Votre âme est un paysage…

L’épopée sans héroïsme, si l’on peut s’autoriser un tel oxymoron, c’est la substance de ce court roman, qui commence dans les odeurs de la putréfaction, s’enfonce dans la fange de la jungle boueuse, et qui se termine sans espoir, sans conclusion, sur l’horizon d’une guerre perpétuelle. Le roman parvient à communiquer les peurs viscérales des personnages, non seulement la mort, mais aussi la saleté, la sueur, la puanteur, et la faim, cette faim dévorante qui parcourt l’écriture comme un spectre, les fantômes alimentaires tourmentant les esprits noués des affamés : de cette splendide écriture de famine jaillit ainsi la joie, plutôt l’épiphanie, que représentent un bol de de riz entier, une crevette, ou encore un peu de poulet. Mais par-delà le lexique kaléidoscopique de l’appétit insatisfait, des désirs réprimés, le lecteur est sensible à l’adéquation parfaite des émois et des atermoiements du personnage aux décors, depuis la jungle obscure et humide de l’indécision jusqu’à la forêt de l’abattement, où l’on utilise les arbres pour fabriquer des cercueils, cercueils dans lesquels les soldats dorment ! Chaque page de ce roman mériterait un commentaire : pas une ligne qui ne justifiât la cohérence psychologique et le souci d’une description allusive, en demi-teintes. L’histoire de ces trois amis, Luong, Bien et Quân, chacun à sa place dans la hiérarchie militaire, n’est pas sans évoquer le film de John Woo, A Bullet in the head, dans un registre certes moins démonstratif et graphique, tout en amenant le lecteur à se souvenir des magnifiques images de Terence Malick dans La Ligne rouge, ou encore Le Nouveau monde. On retrouve dans l’œuvre de Duong Thu Huong, comme chez Malick, la confrontation d’un rêve rousseauiste impossible, d’un Bon Sauvage utopique, étranger au chaos et à la destruction (les peuples dits « primitifs », on le sait aujourd’hui, furent encore plus sanguinaires et bellicistes que nos états « civilisés » !) à la réalité, paradoxalement utopique elle-même, puisqu’elle se réclame du marxisme-léninisme, ouvrant des yeux exténués sur les ruines du monde.

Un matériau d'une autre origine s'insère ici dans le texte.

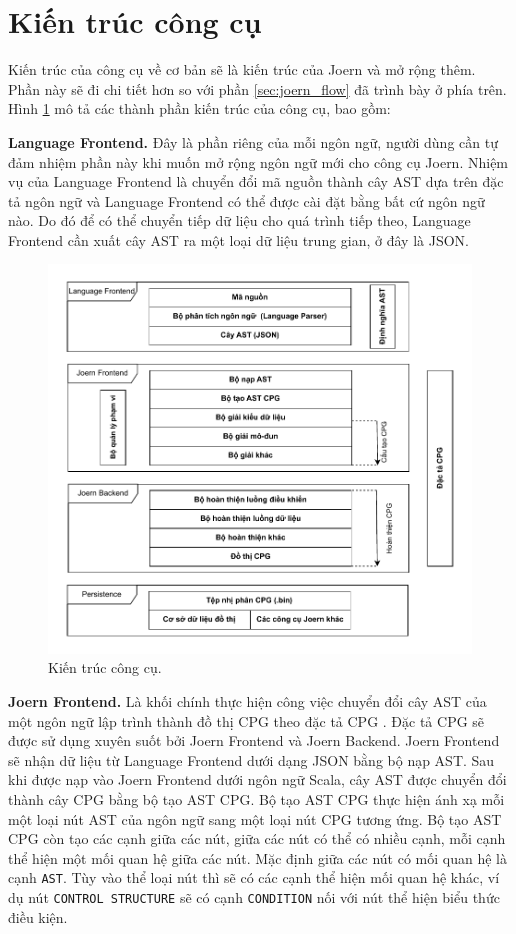 \section{Kiến trúc công cụ}
\label{chapter:arch}

Kiến trúc của công cụ về cơ bản sẽ là kiến trúc của Joern và mở rộng thêm.
Phần này sẽ đi chi tiết hơn so với phần \ref{sec:joern_flow} đã trình bày ở phía trên.
Hình \ref{img:c3_arch} mô tả các thành phần kiến trúc của công cụ, bao gồm:

\textbf{Language Frontend.} Đây là phần riêng của mỗi ngôn ngữ, người dùng cần tự đảm nhiệm phần này khi muốn mở rộng ngôn ngữ mới cho công cụ Joern.
Nhiệm vụ của Language Frontend là chuyển đổi mã nguồn thành cây AST dựa trên đặc tả ngôn ngữ và Language Frontend có thể được cài đặt bằng bất cứ ngôn ngữ nào.
Do đó để có thể chuyển tiếp dữ liệu cho quá trình tiếp theo, Language Frontend cần xuất cây AST ra một loại dữ liệu trung gian, ở đây là JSON.

\begin{figure}[H]
	\includegraphics[width=1\columnwidth]{figures/c3/c3_arch.drawio.pdf}
	\centering
	\caption{Kiến trúc công cụ.}
	\label{img:c3_arch}
\end{figure}

\textbf{Joern Frontend.} Là khối chính thực hiện công việc chuyển đổi cây AST của một ngôn ngữ lập trình thành đồ thị CPG theo đặc tả CPG \cite{joernCodeProperty}.
Đặc tả CPG sẽ được sử dụng xuyên suốt bởi Joern Frontend và Joern Backend.
Joern Frontend sẽ nhận dữ liệu từ Language Frontend dưới dạng JSON bằng bộ nạp AST.
Sau khi được nạp vào Joern Frontend dưới ngôn ngữ Scala, cây AST được chuyển đổi thành cây CPG bằng bộ tạo AST CPG.
Bộ tạo AST CPG thực hiện ánh xạ mỗi một loại nút AST của ngôn ngữ sang một loại nút CPG tương ứng.
Bộ tạo AST CPG còn tạo các cạnh giữa các nút, giữa các nút có thể có nhiều cạnh, mỗi cạnh thể hiện một mối quan hệ giữa các nút.
Mặc định giữa các nút có mối quan hệ là cạnh \texttt{AST}.
Tùy vào thể loại nút thì sẽ có các cạnh thể hiện mối quan hệ khác, ví dụ nút \texttt{CONTROL STRUCTURE} sẽ có cạnh \texttt{CONDITION} nối với nút thể hiện biểu thức điều kiện.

Roman sans titre : héros sans espoir, sinon vain et puéril, vague réminiscence d’une jeunesse volée, et brûlée sur le bûcher impitoyable des beaux lendemains de la révolution.

Romain Estorc


Duong Thu Huong, Roman sans titre, traduit du vietnamien par Phan Huy Duong, Sabine Wespieser éditeur, novembre 2010 (première édition française novembre 1992, Editions des Femmes), 319 pages, 22 euros.